• EXERCISE DIRECTIONS: The answer must restate every record word for word.

• LISTED RECORDS:
..........

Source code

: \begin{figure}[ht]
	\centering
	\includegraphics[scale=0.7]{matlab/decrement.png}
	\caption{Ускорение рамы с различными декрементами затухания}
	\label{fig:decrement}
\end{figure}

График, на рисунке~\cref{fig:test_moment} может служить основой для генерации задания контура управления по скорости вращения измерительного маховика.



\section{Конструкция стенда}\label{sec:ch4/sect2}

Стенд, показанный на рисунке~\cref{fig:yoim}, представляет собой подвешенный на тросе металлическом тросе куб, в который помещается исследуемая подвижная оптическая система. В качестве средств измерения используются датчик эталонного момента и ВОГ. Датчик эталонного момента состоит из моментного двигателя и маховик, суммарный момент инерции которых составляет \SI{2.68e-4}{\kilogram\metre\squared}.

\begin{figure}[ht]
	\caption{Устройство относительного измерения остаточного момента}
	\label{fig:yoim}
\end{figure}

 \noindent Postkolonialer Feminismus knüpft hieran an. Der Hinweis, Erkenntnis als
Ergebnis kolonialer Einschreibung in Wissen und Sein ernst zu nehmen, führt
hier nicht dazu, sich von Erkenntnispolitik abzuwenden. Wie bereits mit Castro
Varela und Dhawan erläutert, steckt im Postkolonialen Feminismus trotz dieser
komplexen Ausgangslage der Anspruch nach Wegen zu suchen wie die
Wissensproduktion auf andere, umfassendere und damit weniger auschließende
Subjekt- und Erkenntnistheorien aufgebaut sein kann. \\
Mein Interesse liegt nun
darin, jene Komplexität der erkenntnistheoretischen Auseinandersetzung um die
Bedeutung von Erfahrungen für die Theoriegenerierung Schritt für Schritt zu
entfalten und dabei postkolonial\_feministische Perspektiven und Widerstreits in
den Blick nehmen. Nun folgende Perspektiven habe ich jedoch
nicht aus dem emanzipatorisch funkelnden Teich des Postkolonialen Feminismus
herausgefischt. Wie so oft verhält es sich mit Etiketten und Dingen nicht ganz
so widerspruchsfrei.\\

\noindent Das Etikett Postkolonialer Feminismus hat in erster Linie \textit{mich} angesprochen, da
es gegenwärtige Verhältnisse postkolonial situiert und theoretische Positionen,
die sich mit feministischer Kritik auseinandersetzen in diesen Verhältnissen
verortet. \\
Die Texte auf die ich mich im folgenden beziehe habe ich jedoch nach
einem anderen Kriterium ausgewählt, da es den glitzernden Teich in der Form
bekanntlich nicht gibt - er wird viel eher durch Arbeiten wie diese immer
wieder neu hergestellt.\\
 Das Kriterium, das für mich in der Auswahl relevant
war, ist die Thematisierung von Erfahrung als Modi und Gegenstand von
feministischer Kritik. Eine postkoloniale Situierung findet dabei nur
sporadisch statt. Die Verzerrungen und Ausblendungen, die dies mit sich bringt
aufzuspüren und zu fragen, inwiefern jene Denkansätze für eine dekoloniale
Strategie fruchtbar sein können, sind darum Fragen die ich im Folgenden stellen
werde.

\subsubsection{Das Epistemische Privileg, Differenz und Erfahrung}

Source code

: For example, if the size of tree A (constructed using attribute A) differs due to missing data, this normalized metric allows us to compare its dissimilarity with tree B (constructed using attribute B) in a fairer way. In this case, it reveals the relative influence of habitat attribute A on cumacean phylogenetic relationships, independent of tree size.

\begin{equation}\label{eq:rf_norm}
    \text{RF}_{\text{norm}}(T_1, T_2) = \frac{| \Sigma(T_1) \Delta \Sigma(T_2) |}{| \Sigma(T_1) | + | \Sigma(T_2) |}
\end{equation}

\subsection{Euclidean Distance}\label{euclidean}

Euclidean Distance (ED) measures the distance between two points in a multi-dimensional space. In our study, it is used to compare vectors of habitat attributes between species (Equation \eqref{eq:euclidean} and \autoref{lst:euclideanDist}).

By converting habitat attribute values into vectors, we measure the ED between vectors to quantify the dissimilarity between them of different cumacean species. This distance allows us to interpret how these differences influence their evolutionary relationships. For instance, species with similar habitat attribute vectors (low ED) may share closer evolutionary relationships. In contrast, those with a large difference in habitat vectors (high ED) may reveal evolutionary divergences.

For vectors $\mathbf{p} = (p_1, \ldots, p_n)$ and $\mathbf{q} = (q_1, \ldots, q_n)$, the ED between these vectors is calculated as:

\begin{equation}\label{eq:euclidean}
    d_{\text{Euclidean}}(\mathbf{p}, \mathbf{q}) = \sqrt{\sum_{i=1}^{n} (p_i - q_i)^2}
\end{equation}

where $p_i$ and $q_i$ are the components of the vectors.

..........

• ANSWER BELOW:
Source code

: \begin{figure}[ht]
	\centering
	\includegraphics[scale=0.7]{matlab/decrement.png}
	\caption{Ускорение рамы с различными декрементами затухания}
	\label{fig:decrement}
\end{figure}

График, на рисунке~\cref{fig:test_moment} может служить основой для генерации задания контура управления по скорости вращения измерительного маховика.



\section{Конструкция стенда}\label{sec:ch4/sect2}

Стенд, показанный на рисунке~\cref{fig:yoim}, представляет собой подвешенный на тросе металлическом тросе куб, в который помещается исследуемая подвижная оптическая система. В качестве средств измерения используются датчик эталонного момента и ВОГ. Датчик эталонного момента состоит из моментного двигателя и маховик, суммарный момент инерции которых составляет \SI{2.68e-4}{\kilogram\metre\squared}.

\begin{figure}[ht]
	\caption{Устройство относительного измерения остаточного момента}
	\label{fig:yoim}
\end{figure}

 \noindent Postkolonialer Feminismus knüpft hieran an. Der Hinweis, Erkenntnis als
Ergebnis kolonialer Einschreibung in Wissen und Sein ernst zu nehmen, führt
hier nicht dazu, sich von Erkenntnispolitik abzuwenden. Wie bereits mit Castro
Varela und Dhawan erläutert, steckt im Postkolonialen Feminismus trotz dieser
komplexen Ausgangslage der Anspruch nach Wegen zu suchen wie die
Wissensproduktion auf andere, umfassendere und damit weniger auschließende
Subjekt- und Erkenntnistheorien aufgebaut sein kann. \\
Mein Interesse liegt nun
darin, jene Komplexität der erkenntnistheoretischen Auseinandersetzung um die
Bedeutung von Erfahrungen für die Theoriegenerierung Schritt für Schritt zu
entfalten und dabei postkolonial\_feministische Perspektiven und Widerstreits in
den Blick nehmen. Nun folgende Perspektiven habe ich jedoch
nicht aus dem emanzipatorisch funkelnden Teich des Postkolonialen Feminismus
herausgefischt. Wie so oft verhält es sich mit Etiketten und Dingen nicht ganz
so widerspruchsfrei.\\

\noindent Das Etikett Postkolonialer Feminismus hat in erster Linie \textit{mich} angesprochen, da
es gegenwärtige Verhältnisse postkolonial situiert und theoretische Positionen,
die sich mit feministischer Kritik auseinandersetzen in diesen Verhältnissen
verortet. \\
Die Texte auf die ich mich im folgenden beziehe habe ich jedoch nach
einem anderen Kriterium ausgewählt, da es den glitzernden Teich in der Form
bekanntlich nicht gibt - er wird viel eher durch Arbeiten wie diese immer
wieder neu hergestellt.\\
 Das Kriterium, das für mich in der Auswahl relevant
war, ist die Thematisierung von Erfahrung als Modi und Gegenstand von
feministischer Kritik. Eine postkoloniale Situierung findet dabei nur
sporadisch statt. Die Verzerrungen und Ausblendungen, die dies mit sich bringt
aufzuspüren und zu fragen, inwiefern jene Denkansätze für eine dekoloniale
Strategie fruchtbar sein können, sind darum Fragen die ich im Folgenden stellen
werde.

\subsubsection{Das Epistemische Privileg, Differenz und Erfahrung}

Source code

: For example, if the size of tree A (constructed using attribute A) differs due to missing data, this normalized metric allows us to compare its dissimilarity with tree B (constructed using attribute B) in a fairer way. In this case, it reveals the relative influence of habitat attribute A on cumacean phylogenetic relationships, independent of tree size.

\begin{equation}\label{eq:rf_norm}
    \text{RF}_{\text{norm}}(T_1, T_2) = \frac{| \Sigma(T_1) \Delta \Sigma(T_2) |}{| \Sigma(T_1) | + | \Sigma(T_2) |}
\end{equation}

\subsection{Euclidean Distance}\label{euclidean}

Euclidean Distance (ED) measures the distance between two points in a multi-dimensional space. In our study, it is used to compare vectors of habitat attributes between species (Equation \eqref{eq:euclidean} and \autoref{lst:euclideanDist}).

By converting habitat attribute values into vectors, we measure the ED between vectors to quantify the dissimilarity between them of different cumacean species. This distance allows us to interpret how these differences influence their evolutionary relationships. For instance, species with similar habitat attribute vectors (low ED) may share closer evolutionary relationships. In contrast, those with a large difference in habitat vectors (high ED) may reveal evolutionary divergences.

For vectors $\mathbf{p} = (p_1, \ldots, p_n)$ and $\mathbf{q} = (q_1, \ldots, q_n)$, the ED between these vectors is calculated as:

\begin{equation}\label{eq:euclidean}
    d_{\text{Euclidean}}(\mathbf{p}, \mathbf{q}) = \sqrt{\sum_{i=1}^{n} (p_i - q_i)^2}
\end{equation}

where $p_i$ and $q_i$ are the components of the vectors.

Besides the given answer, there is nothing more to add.